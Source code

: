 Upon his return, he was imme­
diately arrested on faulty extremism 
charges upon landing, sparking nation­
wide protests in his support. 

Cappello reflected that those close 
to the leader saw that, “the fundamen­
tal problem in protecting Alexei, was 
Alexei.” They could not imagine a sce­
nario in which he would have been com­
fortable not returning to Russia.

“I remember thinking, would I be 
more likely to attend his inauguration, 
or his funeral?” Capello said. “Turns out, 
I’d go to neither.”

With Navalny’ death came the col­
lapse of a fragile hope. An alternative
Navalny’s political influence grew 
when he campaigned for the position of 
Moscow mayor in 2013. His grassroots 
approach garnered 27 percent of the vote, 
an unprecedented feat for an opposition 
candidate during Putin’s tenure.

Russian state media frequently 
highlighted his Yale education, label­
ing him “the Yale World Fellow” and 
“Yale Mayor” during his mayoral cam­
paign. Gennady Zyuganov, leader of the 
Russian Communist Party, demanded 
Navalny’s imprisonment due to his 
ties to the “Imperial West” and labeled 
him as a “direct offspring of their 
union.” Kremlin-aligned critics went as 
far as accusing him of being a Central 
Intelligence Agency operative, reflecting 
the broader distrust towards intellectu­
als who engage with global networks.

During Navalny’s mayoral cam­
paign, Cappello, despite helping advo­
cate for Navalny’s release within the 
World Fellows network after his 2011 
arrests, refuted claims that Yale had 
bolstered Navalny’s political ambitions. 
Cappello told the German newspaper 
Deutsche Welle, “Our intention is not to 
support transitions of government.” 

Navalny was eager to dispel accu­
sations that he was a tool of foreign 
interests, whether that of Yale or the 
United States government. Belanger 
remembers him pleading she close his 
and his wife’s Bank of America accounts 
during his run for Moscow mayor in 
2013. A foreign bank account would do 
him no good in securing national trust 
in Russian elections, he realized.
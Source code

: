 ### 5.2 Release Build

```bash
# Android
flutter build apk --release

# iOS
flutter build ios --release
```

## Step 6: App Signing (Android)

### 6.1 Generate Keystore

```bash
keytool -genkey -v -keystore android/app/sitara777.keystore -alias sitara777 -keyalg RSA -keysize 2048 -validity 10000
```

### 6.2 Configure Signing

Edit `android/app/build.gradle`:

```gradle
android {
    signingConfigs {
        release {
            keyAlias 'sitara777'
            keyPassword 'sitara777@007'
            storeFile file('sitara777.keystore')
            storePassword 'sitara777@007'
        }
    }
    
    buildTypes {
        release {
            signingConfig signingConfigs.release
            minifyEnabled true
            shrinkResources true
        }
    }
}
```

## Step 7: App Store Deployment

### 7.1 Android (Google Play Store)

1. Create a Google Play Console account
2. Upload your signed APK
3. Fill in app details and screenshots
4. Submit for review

#### EXERCISE DIRECTIONS
The expected answer is every line in the data above that carries the string "support".

#### OUTPUT BELOW
wide protests in his support. 
support transitions of government.” 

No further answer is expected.